According to World Health Organization (WHO), the emergency threshold for acute malnutrition is at rate of 15 per cent. However, a recent nutrition survey from the UNICEF/ WHO reported that this percentage is frequently exceeded in the Sahel. For example, in the Kanem district alone, UNICEF reported that one in three children were malnourished. The accessibility to adequate healthcare is difficult as Nutrition Specialist John Ntambi of the UNICEF points out: “The distances are immense and there are no roads, only sandy dirt tracks that those who know the desert can navigate.” Moreover, a weak healthcare system adds to the pressure with just five doctors for a population of 350,000 people. Whereby, simple illness that can be cured with timely and effective medical attention turn into life-threatening ailments.

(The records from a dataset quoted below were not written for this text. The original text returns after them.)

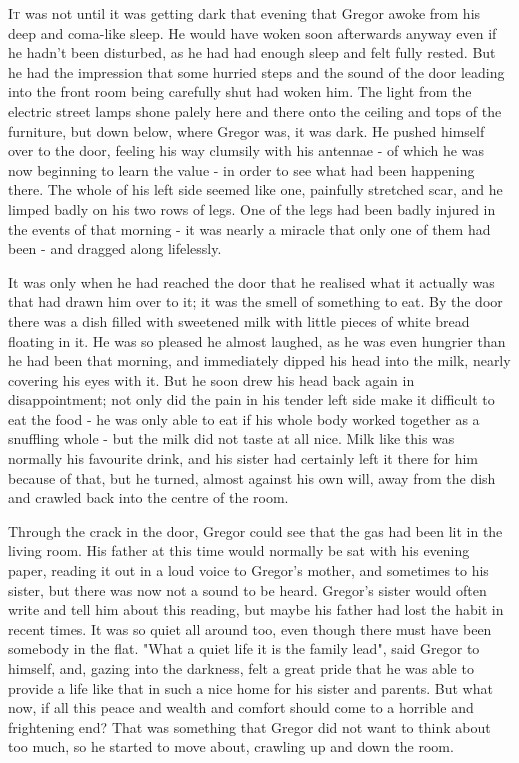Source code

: \documentclass[11pt,openany]{memoir}
\begin{document}
\lettrine[lines=3]{I}{t} was not until it was getting dark that evening that Gregor awoke
from his deep and coma-like sleep.  He would have woken soon
afterwards anyway even if he hadn't been disturbed, as he had had
enough sleep and felt fully rested.  But he had the impression that
some hurried steps and the sound of the door leading into the front
room being carefully shut had woken him.  The light from the
electric street lamps shone palely here and there onto the ceiling
and tops of the furniture, but down below, where Gregor was, it was
dark.  He pushed himself over to the door, feeling his way clumsily
with his antennae - of which he was now beginning to learn the value
- in order to see what had been happening there.  The whole of his
left side seemed like one, painfully stretched scar,  and he limped
badly on his two rows of legs.  One of the legs had been badly
injured in the events of that morning - it was nearly a miracle that
only one of them had been - and dragged along lifelessly.

It was only when he had reached the door that he realised what it
actually was that had drawn him over to it; it was the smell of
something to eat.  By the door there was a dish filled with
sweetened milk with little pieces of white bread floating in it.  He
was so pleased he almost laughed, as he was even hungrier than he
had been that morning, and immediately dipped his head into the
milk, nearly covering his eyes with it.  But he soon drew his head
back again in disappointment; not only did the pain in his tender
left side make it difficult to eat the food - he was only able to
eat if his whole body worked together as a snuffling whole - but the
milk did not taste at all nice.  Milk like this was normally his
favourite drink, and his sister had certainly left it there for him
because of that, but he turned, almost against his own will, away
from the dish and crawled back into the centre of the room.

Through the crack in the door, Gregor could see that the gas had
been lit in the living room.  His father at this time would normally
be sat with his evening paper, reading it out in a loud voice to
Gregor's mother, and sometimes to his sister, but there was now not
a sound to be heard.  Gregor's sister would often write and tell him
about this reading, but maybe his father had lost the habit in
recent times.  It was so quiet all around too, even though there
must have been somebody in the flat.  "What a quiet life it is the
family lead", said Gregor to himself, and, gazing into the darkness,
felt a great pride that he was able to provide a life like that in
such a nice home for his sister and parents.  But what now, if all
this peace and wealth and comfort should come to a horrible and
frightening end? That was something that Gregor did not want to
think about too much, so he started to move about, crawling up and
down the room.
\end{document}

However, amidst the dismal conditions there is a ray of hope for the treatment of malnourished children in Chad. The Ministry of Health along with UNICEF and other non-governmental partners are working together towards increasing the system of community clinics. In 2009, there were approximately 145 such clinics or feeding centres with the numbers increasing to 204 at present.
The clinic identifies cases of malnourishment by initially weighing a child to diagnose if it is underweight. The treatment is then to provide the mother with a ration of nutritious Plumpy’nut. The 500 calorie sweet-tasting paste contains essential vitamins and minerals and is made from powdered milk, sugar, peanuts and peanut oil. Acute malnutrition is most prevalent in children between the ages of six months and two years. Therefore, front-line clinics last year adopted an innovative pilot programme to distribute Plumpy’nut to mothers unable to breastfeed their children during this critical stage. The initiative has reached out to almost 23,000 children and met with moderate success.

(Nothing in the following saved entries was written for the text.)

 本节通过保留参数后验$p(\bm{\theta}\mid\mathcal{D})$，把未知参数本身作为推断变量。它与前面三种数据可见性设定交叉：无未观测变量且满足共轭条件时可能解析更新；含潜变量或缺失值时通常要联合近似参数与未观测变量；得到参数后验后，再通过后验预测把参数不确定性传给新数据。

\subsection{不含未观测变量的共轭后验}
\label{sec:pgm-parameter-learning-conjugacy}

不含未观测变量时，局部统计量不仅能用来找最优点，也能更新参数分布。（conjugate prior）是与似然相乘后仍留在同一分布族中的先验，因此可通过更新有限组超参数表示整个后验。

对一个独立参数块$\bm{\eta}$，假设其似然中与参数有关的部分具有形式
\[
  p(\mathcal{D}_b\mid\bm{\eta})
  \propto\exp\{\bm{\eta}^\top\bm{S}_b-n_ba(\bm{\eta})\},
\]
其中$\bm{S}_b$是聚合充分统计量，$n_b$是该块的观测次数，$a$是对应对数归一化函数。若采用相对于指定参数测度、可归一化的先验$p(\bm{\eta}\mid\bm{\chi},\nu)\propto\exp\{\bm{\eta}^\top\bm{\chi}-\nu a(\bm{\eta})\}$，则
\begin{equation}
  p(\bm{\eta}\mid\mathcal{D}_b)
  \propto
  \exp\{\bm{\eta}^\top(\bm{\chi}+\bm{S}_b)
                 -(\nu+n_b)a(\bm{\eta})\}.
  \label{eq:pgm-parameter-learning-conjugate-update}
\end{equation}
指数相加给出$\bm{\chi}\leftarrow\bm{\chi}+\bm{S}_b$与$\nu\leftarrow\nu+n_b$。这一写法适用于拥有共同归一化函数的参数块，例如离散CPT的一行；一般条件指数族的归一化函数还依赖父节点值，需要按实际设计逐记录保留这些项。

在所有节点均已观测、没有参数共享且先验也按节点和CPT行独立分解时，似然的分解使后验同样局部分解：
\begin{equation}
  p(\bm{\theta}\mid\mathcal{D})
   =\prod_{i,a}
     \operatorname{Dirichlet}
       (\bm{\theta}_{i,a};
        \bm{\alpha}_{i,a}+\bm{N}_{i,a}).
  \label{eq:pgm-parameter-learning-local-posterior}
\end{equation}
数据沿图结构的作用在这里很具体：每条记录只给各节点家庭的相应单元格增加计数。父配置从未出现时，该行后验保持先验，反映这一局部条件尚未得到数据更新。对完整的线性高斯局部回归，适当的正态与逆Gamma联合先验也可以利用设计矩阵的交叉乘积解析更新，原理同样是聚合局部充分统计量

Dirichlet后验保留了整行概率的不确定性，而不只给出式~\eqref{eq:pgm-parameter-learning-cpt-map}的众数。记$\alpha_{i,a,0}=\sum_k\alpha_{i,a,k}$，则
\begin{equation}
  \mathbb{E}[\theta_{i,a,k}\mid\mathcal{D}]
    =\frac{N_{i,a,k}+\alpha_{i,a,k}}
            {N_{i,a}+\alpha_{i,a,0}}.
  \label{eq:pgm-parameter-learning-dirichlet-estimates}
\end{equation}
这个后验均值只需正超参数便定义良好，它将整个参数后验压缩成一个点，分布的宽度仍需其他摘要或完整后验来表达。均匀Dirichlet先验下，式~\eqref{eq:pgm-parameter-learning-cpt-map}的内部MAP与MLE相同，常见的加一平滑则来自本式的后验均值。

The story of Halima is just one of the many from the deserts of Sahel where survival and hope are intertwined. In a hospital in Mao, Halima Owye patiently feeds her 5 year old daughter Fatime therapeutic milk. The calmness in her face does occasionally betray the anxieties of a mother struggling to save the life of her Child. Earlier, the drought had forced Halima’s husband to abandon his camel trade for a job in Libya with his family not having seen him for the last seven months. Halima soon lost her two children to nutrition-related diseases when Fatime began to have fever and diarrhea. Scared to lose another child, she decided to journey miles across the sandy Sahelian desert with her surviving two children to seek proper medical care in the City. Fatime weighing less than 7kg lay lifeless in her mother’s arm as she arrived at the hospital. Four weeks later, Fatime remains frail while making a steady recovery.
As the growing nutritional crisis deepens, the sky remains clear with no signs of rain to quench the parched lands. But with the help of the Government, UNICEF and other non-governmental partners and a little prayer, the people Sahel are determined to make it through these difficult times.